_What you have to do_. From the records below, set down exactly the lines starting with the line that contains "where such functions" and going on through the line that contains "security, while concerns, are". Nothing else is wanted.

Saved entries
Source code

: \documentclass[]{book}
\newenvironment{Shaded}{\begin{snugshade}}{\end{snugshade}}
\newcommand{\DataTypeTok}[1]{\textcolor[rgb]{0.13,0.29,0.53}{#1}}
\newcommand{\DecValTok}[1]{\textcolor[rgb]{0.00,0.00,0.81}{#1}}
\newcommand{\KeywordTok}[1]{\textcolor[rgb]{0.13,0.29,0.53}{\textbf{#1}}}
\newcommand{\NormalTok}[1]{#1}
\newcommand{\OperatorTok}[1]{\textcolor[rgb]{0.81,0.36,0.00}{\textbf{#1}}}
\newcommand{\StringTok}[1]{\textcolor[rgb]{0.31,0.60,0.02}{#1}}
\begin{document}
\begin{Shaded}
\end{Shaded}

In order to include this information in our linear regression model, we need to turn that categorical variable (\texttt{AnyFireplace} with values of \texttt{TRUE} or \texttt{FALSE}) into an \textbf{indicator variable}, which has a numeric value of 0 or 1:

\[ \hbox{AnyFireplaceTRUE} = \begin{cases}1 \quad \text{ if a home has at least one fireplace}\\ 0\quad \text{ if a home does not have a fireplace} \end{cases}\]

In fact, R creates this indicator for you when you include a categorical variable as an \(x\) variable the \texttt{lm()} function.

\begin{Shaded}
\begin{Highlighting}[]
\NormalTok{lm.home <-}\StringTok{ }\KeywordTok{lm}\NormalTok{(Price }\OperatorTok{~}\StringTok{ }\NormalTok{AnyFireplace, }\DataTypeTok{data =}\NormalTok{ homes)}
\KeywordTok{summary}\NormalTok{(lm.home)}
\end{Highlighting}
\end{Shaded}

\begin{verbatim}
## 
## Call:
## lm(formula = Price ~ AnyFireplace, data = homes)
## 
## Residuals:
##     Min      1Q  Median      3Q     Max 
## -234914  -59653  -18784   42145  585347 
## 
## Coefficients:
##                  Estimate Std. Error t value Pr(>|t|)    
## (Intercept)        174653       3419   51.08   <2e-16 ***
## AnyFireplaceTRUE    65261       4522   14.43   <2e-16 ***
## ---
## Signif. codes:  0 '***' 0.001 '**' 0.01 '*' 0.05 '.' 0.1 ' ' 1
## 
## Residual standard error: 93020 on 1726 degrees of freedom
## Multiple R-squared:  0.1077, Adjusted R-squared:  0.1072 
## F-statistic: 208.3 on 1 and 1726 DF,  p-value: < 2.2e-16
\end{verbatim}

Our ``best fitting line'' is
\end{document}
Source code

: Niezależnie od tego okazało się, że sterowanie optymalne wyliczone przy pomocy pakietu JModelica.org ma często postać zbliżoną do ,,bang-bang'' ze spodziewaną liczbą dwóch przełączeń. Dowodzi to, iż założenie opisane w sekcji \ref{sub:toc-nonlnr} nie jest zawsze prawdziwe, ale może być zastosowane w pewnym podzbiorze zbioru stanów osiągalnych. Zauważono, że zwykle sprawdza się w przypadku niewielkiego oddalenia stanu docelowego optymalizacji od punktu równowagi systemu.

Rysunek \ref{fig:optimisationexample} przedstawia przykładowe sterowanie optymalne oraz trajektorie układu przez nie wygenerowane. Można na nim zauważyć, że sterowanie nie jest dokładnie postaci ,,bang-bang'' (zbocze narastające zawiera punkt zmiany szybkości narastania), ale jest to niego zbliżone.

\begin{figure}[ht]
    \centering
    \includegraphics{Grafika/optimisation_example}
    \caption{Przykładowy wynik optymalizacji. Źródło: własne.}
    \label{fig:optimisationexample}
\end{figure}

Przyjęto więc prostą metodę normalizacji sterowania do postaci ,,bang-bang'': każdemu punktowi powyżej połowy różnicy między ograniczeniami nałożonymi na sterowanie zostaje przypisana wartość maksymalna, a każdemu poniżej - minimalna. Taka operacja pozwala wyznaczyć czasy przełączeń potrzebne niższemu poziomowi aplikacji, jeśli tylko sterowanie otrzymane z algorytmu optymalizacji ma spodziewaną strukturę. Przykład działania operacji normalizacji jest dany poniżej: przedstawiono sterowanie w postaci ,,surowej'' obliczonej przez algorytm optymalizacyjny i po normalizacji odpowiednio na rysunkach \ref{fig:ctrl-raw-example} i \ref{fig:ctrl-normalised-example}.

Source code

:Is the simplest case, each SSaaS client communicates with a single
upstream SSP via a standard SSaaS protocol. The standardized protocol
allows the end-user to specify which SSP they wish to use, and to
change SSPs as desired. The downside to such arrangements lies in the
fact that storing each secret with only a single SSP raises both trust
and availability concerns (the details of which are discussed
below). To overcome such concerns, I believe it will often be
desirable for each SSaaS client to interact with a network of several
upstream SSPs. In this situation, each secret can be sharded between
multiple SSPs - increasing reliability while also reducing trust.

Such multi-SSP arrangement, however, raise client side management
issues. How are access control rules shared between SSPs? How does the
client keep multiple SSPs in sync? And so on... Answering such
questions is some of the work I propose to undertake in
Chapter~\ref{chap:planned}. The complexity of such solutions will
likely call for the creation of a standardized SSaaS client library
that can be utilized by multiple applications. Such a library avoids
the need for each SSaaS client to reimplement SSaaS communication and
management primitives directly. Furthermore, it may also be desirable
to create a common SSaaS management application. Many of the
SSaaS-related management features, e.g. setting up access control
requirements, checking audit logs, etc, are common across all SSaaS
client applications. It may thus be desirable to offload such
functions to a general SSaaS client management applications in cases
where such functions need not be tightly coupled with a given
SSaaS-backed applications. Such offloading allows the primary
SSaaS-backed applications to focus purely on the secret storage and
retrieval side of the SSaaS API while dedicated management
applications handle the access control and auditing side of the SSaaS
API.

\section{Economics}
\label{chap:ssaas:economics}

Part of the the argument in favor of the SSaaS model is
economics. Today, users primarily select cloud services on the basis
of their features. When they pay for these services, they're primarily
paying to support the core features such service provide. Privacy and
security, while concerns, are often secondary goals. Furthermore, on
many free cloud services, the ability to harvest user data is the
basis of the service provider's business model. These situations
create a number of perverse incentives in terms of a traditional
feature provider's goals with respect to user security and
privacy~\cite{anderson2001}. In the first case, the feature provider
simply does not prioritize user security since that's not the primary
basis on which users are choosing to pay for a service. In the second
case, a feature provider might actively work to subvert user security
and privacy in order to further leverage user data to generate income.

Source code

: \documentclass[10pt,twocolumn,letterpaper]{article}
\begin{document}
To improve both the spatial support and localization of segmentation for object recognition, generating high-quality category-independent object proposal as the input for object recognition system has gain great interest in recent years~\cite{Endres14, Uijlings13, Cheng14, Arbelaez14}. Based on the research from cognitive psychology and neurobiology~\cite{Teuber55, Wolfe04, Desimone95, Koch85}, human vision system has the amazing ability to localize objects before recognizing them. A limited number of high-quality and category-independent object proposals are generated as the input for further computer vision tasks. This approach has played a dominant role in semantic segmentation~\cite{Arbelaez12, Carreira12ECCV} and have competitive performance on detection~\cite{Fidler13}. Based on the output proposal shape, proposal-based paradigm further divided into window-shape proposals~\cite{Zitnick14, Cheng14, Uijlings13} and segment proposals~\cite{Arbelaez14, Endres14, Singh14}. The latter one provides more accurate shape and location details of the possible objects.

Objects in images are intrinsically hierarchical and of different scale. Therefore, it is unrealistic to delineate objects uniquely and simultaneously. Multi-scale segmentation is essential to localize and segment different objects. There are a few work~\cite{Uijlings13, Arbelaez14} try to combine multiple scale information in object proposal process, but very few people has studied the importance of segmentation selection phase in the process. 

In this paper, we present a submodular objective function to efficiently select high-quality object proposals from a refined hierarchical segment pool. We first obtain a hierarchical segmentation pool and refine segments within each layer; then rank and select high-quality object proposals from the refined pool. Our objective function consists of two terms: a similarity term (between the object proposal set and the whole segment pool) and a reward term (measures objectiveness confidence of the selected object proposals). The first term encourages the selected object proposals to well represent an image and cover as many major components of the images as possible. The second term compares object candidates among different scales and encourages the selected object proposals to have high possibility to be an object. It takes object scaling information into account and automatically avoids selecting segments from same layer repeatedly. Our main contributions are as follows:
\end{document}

_Task output_.
where such functions need not be tightly coupled with a given
SSaaS-backed applications. Such offloading allows the primary
SSaaS-backed applications to focus purely on the secret storage and
retrieval side of the SSaaS API while dedicated management
applications handle the access control and auditing side of the SSaaS
API.

\section{Economics}
\label{chap:ssaas:economics}

Part of the the argument in favor of the SSaaS model is
economics. Today, users primarily select cloud services on the basis
of their features. When they pay for these services, they're primarily
paying to support the core features such service provide. Privacy and
security, while concerns, are often secondary goals. Furthermore, on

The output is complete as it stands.